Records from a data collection
----------------
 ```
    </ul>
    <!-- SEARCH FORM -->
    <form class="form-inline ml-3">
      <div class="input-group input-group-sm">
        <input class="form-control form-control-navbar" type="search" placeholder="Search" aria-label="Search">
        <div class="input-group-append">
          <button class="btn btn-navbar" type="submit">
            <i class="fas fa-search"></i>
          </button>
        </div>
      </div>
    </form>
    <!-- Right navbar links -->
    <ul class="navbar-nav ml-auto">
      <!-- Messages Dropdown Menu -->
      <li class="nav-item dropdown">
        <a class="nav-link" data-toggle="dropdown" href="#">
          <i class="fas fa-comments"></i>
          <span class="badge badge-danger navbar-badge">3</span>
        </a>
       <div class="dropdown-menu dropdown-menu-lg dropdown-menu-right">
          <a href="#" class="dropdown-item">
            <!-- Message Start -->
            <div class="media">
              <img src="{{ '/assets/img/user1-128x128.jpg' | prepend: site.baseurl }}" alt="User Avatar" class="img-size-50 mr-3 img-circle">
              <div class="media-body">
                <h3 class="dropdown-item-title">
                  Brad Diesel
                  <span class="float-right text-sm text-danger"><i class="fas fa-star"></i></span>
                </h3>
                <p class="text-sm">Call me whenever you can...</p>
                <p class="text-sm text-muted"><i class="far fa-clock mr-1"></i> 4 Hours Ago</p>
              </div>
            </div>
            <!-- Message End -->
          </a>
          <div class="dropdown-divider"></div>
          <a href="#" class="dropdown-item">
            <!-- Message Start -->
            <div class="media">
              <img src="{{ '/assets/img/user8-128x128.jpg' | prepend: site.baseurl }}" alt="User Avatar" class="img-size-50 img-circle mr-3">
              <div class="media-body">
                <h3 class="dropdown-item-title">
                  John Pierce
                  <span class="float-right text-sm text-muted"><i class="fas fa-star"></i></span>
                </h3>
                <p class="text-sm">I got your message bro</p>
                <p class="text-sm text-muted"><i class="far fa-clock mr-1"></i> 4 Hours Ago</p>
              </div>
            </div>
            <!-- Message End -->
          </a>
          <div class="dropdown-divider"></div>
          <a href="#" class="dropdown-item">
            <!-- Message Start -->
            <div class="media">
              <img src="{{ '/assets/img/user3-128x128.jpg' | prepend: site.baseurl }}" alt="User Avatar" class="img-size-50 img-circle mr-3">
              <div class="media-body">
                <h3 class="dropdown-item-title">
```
----------------
> [PROBLEM STATEMENT] Your answer should be a single number, which is the count of lines in the data above that include the word "group".

> [EXERCISE OUTPUT] 2